Historical Background
Very early interest in these topics can be found in the literature of stochastic geometry (Kendall 1961), which applies concepts of probability theory to geometric structures. An early paper by Frolov and Maling (1969) analyzed the uncertainties present in finite-resolution raster representations, and derived confidence limits on measures such as area, motivated in part by the common practice of estimating measures of irregular patches by counting grid cells. Maling’s analysis established connections between the spatial resolution of the overlaid raster of cells and confidence limits on area estimates. Maling’s book (Maling 1989) was a seminal venture into the application of statistical methods to maps, and helped to stimulate interest in the topic of spatial uncertainty. The growth of geographic information systems (GIS) provided the final impetus, and led to the first research initiative of the new US National Center for Geographic Information and Analysis in 1988, on the topic of accuracy in spatial databases (Goodchild and Gopal 1989).

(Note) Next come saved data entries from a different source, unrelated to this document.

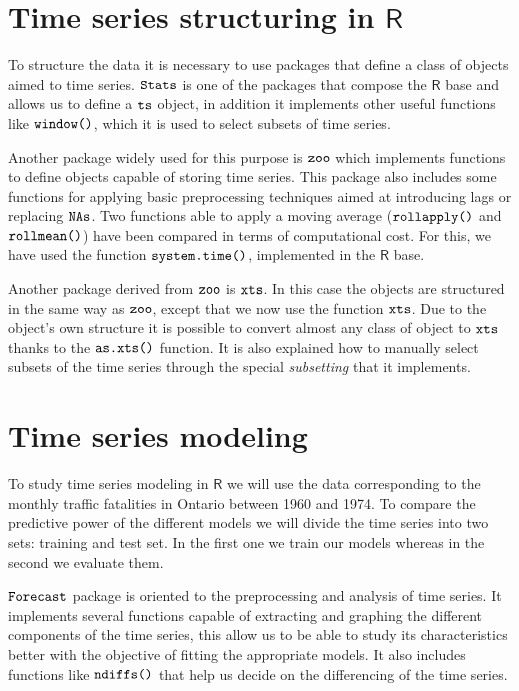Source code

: \documentclass[12pt,a4paper,oneside]{article}
\begin{document}
\section*{Time series structuring in $\textsf{R}$}
To structure the data it is necessary to use packages that define a class of objects aimed to time series. $\verb!Stats!$ is one of the packages that compose the $\textsf{R}$ base and allows us to define a $\verb!ts!$ object, in addition it implements other useful functions like $\verb!window()!$, which it is used to select subsets of time series.

Another package widely used for this purpose is $\verb!zoo!$ which implements functions to define objects capable of storing time series. This package also includes some functions for applying basic preprocessing techniques aimed at introducing lags or replacing $\verb!NAs!$. Two functions able to apply a moving average ($\verb!rollapply()!$ and $\verb!rollmean()!$) have been compared in terms of computational cost.  For this, we have used the function $\verb!system.time()!$, implemented in the $\textsf{R}$ base.

Another package derived from $\verb!zoo!$ is $\verb!xts!$. In this case the objects are structured in the same way as $\verb!zoo!$, except that we now use the function $\verb!xts!$. Due to the object’s own structure it is possible to convert almost any class of object to $\verb!xts!$ thanks to the $\verb!as.xts()!$ function. It is also explained how to manually select subsets of the time series through the special \textit{subsetting} that it implements.

\section*{Time series modeling}
To study time series modeling in $\textsf{R}$ we will use the data corresponding to the monthly traffic fatalities in Ontario between 1960 and 1974. To compare the predictive power of the different models we will divide the time series into two sets: training and test set. In the first one we train our models whereas in the second we evaluate them.

$\verb!Forecast!$ package is oriented to the preprocessing and analysis of time series. It implements several functions capable of extracting and graphing the different components of the time series, this allow us to be able to study its characteristics better with the objective of fitting the appropriate models. It also includes functions like $\verb!ndiffs()!$ that help us decide on the differencing of the time series.
\end{document}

The notion that spatial databases could be treated through the application of classical theories of measurement error soon proved too limiting, however. The definitions of types that are used in the compilation of maps of soil class, vegetation cover class, or land use are clearly open to interpretation, and such maps must be regarded as to some degree subjective and outside the normal bounds of scientific replicability. Concepts of fuzzy and rough sets were explored by researchers interested in these issues (Fisher and Unwin 2005). While the definition of a given class may be vague, it is nevertheless helpful to think about degrees of membership in the class. For example, researchers interested in developing plain-language interfaces to GIS found that prepositions such as “near” had vague meanings that could be represented more formally through membership functions. This approach resonated well with the move in the early 1990s to introduce theories of linguistics and cognition into GIS research.

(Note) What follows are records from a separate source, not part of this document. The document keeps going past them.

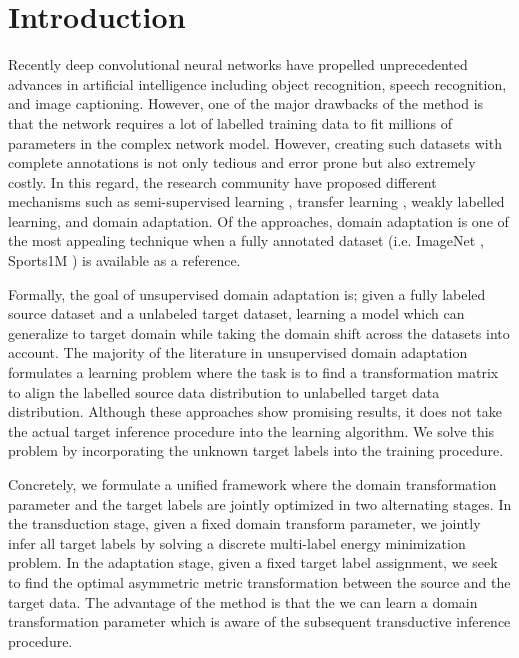 \documentclass{article}
\begin{document}
\section{Introduction}
\label{intro}
Recently deep convolutional neural networks \cite{alexnet, vggnet, googlenet} have propelled unprecedented advances in artificial intelligence including object recognition, speech recognition, and image captioning. However, one of the major drawbacks of the method is that the network requires a lot of labelled training data to fit millions of parameters in the complex network model. However, creating such datasets with complete annotations is not only tedious and error prone but also extremely costly. In this regard, the research community have proposed different mechanisms such as semi-supervised learning \cite{semisup1,semisup2,semisup3}, transfer learning \cite{transfer1, transfer2}, weakly labelled learning, and domain adaptation. Of the approaches, domain adaptation is one of the most appealing technique when a fully annotated dataset (i.e. ImageNet \cite{ImageNet}, Sports1M \cite{sports1m}) is available as a reference. 

Formally, the goal of unsupervised domain adaptation is; given a fully labeled source dataset and a unlabeled target dataset, learning a model which can generalize to target domain while taking the domain shift across the datasets into account. The majority of the literature \cite{gong12, baochen15, fernando13, baochen16, tommasi13} in unsupervised domain adaptation formulates a learning problem where the task is to find a transformation matrix to align the labelled source data distribution to unlabelled target data distribution. Although these approaches show promising results, it does not take the actual target inference procedure into the learning algorithm. We solve this problem by incorporating the unknown target labels into the training procedure.

Concretely, we formulate a unified framework where the domain transformation parameter and the target labels are jointly optimized in two alternating stages. In the transduction stage, given a fixed domain transform parameter, we jointly infer all target labels by solving a discrete multi-label energy minimization problem. In the adaptation stage, given a fixed target label assignment, we seek to find the optimal asymmetric metric transformation between the source and the target data. The advantage of the method is that the we can learn a domain transformation parameter which is aware of the subsequent transductive inference procedure. 
\end{document}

By the end of the 1990s the literature on spatial uncertainty had grown to include several distinct theoretical frameworks, including geostatistics, fuzzy sets, rough sets, and spatial statistics. Zhang and Goodchild (2002) published a synthesis, framed within the fundamental dichotomy between discrete objects and continuous fields that underlies much of GIScience. Research continues, particularly on such topics as spatial uncertainty in digital terrain data.
Scientific Fundamentals
In the classical theory of measurement, an observed value z ′ is distorted from its true value z by a series of random effects. If these effects are additive, the distortion δ z = z ′ − z is expected to follow a Gaussian distribution, and each observed measurement is interpreted as a sample drawn from that distribution. The mean of the distribution is termed the bias or systematic error, and the root mean square of δ z is termed the standard error. The standard deviation of δ z with respect to its own mean is often termed precision, and a biased measurement device is thus said to be possibly precise but not accurate. However, precision can also refer to the number of numerical digits used to report a measurement, and imprecision is used in several ways in the literature on spatial uncertainty.

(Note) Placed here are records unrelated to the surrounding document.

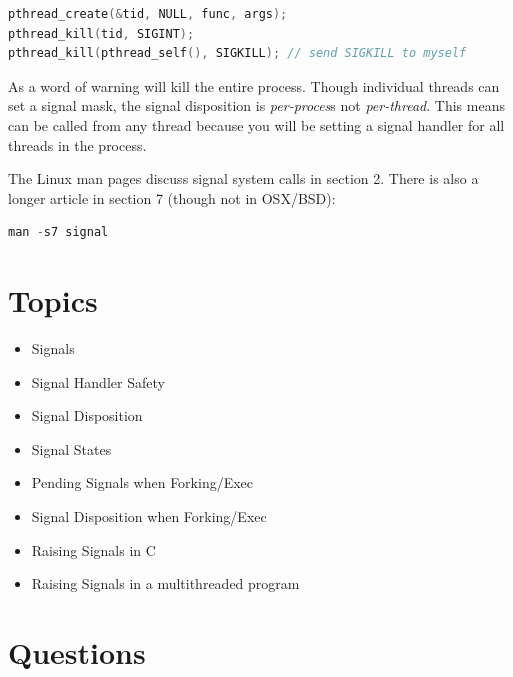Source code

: \begin{lstlisting}[language=C]
pthread_create(&tid, NULL, func, args);
pthread_kill(tid, SIGINT);
pthread_kill(pthread_self(), SIGKILL); // send SIGKILL to myself
\end{lstlisting}

As a word of warning  will kill the entire process.
Though individual threads can set a signal mask, the signal disposition is \emph{per-proces}s not \emph{per-thread}.
This means  can be called from any thread because you will be setting a signal handler for all threads in the process.

The Linux man pages discuss signal system calls in section 2. There is also a longer article in section 7 (though not in OSX/BSD):

\begin{lstlisting}[language=C]
man -s7 signal
\end{lstlisting}

\section{Topics}

\begin{itemize}
\tightlist
\item
  Signals
\item
  Signal Handler Safety
\item
  Signal Disposition
\item
  Signal States
\item
  Pending Signals when Forking/Exec
\item
  Signal Disposition when Forking/Exec
\item
  Raising Signals in C
\item
  Raising Signals in a multithreaded program
\end{itemize}

\section{Questions}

This analysis extends readily to measurement of position in two or three dimensions, and thus to measurements made by such technologies as the Global Positioning System (GPS), where the multivariate Gaussian distribution is widely used to characterize positional uncertainty. Measurement errors in the two horizontal dimensions are commonly found to have equal variance, but errors in the vertical dimension typically have very different variance; and measurement errors in all three dimensions are commonly found to be uncorrelated.
This classical theory has been developed extensively within the discipline of surveying, under the rubric of adjustment theory, in order to understand the effects that errors in raw measurements may have on the inferred locations of items of interest. For example, errors in the measurement of bearing, elevation, and range will translate into errors in the inferred positions of the objects of the survey. Complications arise when closed loops are surveyed in the interests of reducing errors, which must then be allocated around the loop in a process known as adjustment. This body of theory has not had much influence on spatial databases, however, outside of the domain of traditional surveying.
Any spatial database will consist of large numbers of measurements. For example, a remotely sensed image may contain millions of pixels, each containing several measurements of surface reflectance. Although measurements made by simple devices such as thermometers can reasonably be assumed to have statistically independent errors, this is almost never true of data compiled across geographic space. Instead, strong and mostly positive correlations are observed between data values that are close together in space. These correlations may be induced by the production process, when many data values inherit the errors in a smaller number of nearby measurements through various forms of interpolation, or through the measurements themselves, which are distorted by effects that operate across areas of space. Such correlations are generally known as spatial dependence or spatial autocorrelation.
This tendency turns out to be quite useful. For example, consider a curved segment of a street, recorded in a spatial database as a sequence of coordinate pairs. Assume a measurement error of 10 m, not unreasonable in today’s street centerline databases. If each point was independently disturbed by 10 m, the result would be impossibly and unacceptably erratic, and the segment’s length as determined from the database would be severely overestimated. Instead, positive correlation between nearby errors ensures that the general shape of the street will be preserved, even though its position is disturbed. Similar arguments apply to the preservation of slopes in disturbed elevation models, and to many other examples of spatial data.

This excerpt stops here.